The Russian and Chinese navies have become increasingly active in the North Atlantic over the last five years, necessitating a return to a “competitive mindset” among U.S. Navy commanders, Chief of Naval Operations Adm. John Richardson said Monday.
“We're talking about more than we've seen in 25 years,” Richardson said of Russian naval movements in the North Atlantic in an interview with Voice of America, adding that the Chinese Navy “is certainly a pacing competition for us in terms of the naval threat.”
“This was Admiral Tofalo's direction, and it is mine as well,” said Richard, referring to his predecessor, Vice Adm. Joseph E. Tofalo. “It is only by being prepared for battle that we can hope to avoid it. If we cannot, our nation expects and demands victory. We shall not fail!”
The admirals’ warnings reflect threats described in the 2018 National Defense Strategy, which calls upon the U.S. military to make “great power” competition with nations like Russia and China its primary focus rather than combating terrorism.
In May, the Navy announced the reactivation of the 2nd Fleet to oversee naval operations along the East Coast of the United States and across the Northern Atlantic to counter the growing threat of Moscow’s territorial ambitions pose to NATO allies.
The Navy says tackling this threat requires a shift in mentality across the force.
“Our Navy leaders are clearly communicating the need for every Sailor to take a more competitive mindset,” the Navy told Task & Purpose. “In order to maintain America's maritime superiority, it’s imperative that we’re laser-focused on increasing our warfighting lethality and readiness not only within our Navy, but also with our joint sister services and our allies and partners.”
Despite the broad threat of Chinese subs operating in the North Atlantic, it’s the bellicose Russian military that the Navy is particularly worried about. In 2016, Adm.

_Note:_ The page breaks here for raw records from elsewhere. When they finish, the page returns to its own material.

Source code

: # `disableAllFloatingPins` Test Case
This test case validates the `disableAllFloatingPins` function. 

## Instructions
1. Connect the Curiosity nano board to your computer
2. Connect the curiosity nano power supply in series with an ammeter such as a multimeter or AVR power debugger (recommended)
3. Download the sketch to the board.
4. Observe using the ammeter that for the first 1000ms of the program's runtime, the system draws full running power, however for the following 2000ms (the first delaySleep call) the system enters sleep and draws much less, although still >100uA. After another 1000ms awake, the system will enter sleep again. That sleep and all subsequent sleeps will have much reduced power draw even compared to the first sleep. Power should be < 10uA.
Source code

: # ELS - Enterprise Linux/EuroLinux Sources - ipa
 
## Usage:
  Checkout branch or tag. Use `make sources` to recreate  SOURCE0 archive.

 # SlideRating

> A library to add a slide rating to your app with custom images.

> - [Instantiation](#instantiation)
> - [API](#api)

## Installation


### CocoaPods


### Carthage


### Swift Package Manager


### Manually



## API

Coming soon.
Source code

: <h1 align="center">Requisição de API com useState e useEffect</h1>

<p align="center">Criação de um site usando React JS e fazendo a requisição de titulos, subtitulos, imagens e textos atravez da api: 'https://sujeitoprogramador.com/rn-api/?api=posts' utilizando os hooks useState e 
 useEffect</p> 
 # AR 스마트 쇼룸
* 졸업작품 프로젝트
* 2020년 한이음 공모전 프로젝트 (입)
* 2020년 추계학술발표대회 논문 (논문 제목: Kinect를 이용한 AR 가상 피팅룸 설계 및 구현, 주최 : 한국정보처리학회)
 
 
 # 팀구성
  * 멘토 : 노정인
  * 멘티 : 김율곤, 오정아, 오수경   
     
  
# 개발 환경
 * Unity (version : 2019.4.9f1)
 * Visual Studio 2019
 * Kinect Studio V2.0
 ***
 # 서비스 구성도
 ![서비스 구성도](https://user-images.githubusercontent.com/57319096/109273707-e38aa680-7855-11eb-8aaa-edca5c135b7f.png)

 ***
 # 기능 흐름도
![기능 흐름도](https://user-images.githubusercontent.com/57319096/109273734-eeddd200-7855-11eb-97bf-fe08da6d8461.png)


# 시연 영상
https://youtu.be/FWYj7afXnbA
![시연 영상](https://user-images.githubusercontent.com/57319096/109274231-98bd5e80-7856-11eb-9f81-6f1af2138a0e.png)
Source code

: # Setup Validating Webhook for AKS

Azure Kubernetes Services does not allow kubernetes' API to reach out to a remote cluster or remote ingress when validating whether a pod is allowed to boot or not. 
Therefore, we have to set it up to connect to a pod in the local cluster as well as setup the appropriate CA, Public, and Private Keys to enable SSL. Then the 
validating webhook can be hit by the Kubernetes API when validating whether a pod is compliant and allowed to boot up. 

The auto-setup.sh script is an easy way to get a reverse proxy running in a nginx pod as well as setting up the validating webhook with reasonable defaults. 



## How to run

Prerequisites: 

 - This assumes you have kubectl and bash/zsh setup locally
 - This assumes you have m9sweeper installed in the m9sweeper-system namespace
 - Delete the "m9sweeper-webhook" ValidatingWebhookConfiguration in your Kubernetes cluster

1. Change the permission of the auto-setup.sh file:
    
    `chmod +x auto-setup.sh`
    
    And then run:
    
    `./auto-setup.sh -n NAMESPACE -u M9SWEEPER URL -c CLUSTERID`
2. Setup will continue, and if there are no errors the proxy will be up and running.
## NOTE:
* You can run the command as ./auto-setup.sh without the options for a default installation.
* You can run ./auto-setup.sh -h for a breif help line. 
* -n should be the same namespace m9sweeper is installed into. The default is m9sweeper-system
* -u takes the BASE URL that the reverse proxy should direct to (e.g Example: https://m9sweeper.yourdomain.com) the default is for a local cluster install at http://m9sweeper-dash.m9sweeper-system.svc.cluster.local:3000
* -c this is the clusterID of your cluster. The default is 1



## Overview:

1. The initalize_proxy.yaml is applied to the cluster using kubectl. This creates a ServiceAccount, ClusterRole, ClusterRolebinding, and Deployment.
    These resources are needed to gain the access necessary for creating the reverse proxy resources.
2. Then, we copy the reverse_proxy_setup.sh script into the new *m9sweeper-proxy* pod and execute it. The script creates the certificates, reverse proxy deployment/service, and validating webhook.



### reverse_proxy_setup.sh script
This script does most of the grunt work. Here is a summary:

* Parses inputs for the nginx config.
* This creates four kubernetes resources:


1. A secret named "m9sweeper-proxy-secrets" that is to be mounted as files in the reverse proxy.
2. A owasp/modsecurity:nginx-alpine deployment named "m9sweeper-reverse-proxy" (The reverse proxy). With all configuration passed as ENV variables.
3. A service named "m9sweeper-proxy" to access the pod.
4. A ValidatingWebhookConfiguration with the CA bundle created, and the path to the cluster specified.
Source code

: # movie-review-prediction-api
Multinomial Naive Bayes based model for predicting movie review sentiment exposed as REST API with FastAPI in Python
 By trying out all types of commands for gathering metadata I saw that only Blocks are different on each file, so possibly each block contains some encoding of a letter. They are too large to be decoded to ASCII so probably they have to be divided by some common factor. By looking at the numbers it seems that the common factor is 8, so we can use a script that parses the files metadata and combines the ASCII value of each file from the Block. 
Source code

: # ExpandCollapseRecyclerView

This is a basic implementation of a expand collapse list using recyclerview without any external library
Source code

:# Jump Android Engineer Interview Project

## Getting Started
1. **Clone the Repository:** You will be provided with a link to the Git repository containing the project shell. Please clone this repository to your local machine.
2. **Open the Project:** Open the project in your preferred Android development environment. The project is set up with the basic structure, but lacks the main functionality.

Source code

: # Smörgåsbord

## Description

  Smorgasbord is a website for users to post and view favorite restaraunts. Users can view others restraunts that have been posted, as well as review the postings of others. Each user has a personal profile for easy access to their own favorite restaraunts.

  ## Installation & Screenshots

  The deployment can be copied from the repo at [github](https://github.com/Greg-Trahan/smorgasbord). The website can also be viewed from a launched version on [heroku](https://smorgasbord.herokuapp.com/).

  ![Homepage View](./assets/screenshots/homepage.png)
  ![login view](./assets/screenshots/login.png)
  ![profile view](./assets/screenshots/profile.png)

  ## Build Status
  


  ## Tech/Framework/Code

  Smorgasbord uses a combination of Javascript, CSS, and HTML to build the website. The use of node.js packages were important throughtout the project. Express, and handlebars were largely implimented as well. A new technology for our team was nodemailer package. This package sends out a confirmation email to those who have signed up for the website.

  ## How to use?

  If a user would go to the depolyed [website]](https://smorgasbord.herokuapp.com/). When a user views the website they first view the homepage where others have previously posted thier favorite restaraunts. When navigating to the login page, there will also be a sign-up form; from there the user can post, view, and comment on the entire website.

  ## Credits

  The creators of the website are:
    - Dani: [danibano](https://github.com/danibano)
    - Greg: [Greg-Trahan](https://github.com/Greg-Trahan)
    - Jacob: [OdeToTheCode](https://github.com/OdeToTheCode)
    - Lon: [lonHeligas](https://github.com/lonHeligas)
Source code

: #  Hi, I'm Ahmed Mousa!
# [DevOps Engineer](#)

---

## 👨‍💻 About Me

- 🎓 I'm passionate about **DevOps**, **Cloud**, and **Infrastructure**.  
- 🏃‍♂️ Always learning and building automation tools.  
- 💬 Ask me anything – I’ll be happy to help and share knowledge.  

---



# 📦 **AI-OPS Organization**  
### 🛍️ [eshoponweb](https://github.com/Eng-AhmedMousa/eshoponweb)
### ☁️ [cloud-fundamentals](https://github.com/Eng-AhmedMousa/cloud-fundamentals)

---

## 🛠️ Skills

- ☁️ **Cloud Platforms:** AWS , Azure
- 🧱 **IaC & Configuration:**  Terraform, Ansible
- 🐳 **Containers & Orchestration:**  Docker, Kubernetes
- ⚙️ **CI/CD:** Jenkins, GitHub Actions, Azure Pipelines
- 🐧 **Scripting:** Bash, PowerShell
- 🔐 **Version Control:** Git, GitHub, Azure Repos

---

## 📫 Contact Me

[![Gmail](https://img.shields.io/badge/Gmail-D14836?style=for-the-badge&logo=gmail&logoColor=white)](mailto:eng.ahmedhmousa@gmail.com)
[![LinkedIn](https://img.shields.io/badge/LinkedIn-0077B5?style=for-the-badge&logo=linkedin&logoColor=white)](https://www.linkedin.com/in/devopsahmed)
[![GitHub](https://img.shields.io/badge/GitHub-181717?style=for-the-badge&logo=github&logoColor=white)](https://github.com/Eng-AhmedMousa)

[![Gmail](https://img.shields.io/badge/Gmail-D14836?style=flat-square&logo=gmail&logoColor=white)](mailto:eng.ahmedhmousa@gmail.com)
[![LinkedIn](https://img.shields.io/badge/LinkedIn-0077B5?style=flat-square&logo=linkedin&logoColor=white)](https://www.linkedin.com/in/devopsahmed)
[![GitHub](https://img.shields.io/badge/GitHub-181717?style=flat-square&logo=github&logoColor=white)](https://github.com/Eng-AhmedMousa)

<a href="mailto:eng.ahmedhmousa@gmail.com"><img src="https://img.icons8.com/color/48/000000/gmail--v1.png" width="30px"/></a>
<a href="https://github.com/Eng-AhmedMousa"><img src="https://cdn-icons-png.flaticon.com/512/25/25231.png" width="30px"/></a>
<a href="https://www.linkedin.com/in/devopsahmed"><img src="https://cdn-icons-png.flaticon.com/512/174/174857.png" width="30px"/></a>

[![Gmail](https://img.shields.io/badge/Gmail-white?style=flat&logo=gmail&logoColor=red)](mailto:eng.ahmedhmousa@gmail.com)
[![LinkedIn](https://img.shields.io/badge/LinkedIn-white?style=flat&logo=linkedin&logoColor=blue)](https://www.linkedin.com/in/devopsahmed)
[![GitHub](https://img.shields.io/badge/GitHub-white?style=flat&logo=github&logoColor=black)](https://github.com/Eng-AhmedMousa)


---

James Foggo III described tensions between Russia and the U.S. as the “fourth battle of the Atlantic” after the surface and sub encounters that marked World War I, World War II, and the Cold War.
“Once again, an effective, skilled, and technologically advanced Russian submarine force is challenging us,” Foggo said. “Russian submarines are prowling the Atlantic, testing our defenses, confronting our command of the seas, and preparing the complex underwater battlespace to give them an edge in any future conflict.”
‘Complex underwater battlespace’ is an understatement. In his VOA interview, Richardson noted that Americans sailors are increasingly dealing with advanced jamming equipment. “This is an emerging part of our business now,” he said. “Those disruptive technologies…are really going to be decisive in the future fight, and we've got to make sure that we're investing in those as well.”
And that’s not to downplay the rising threat of the China’s People’s Liberation Army Navy, which has rapidly expanded its submarine fleet over the last decade and expects to boast 70 subs by 2020, according to the Department of Defense.
There is, however, at least one Pentagon official who doesn’t seem phased by all the recent commotion in the Atlantic.
“We watch all submarine activity,” Secretary of Defense James Mattis said on Tuesday. “[I’m] not concerned about it.”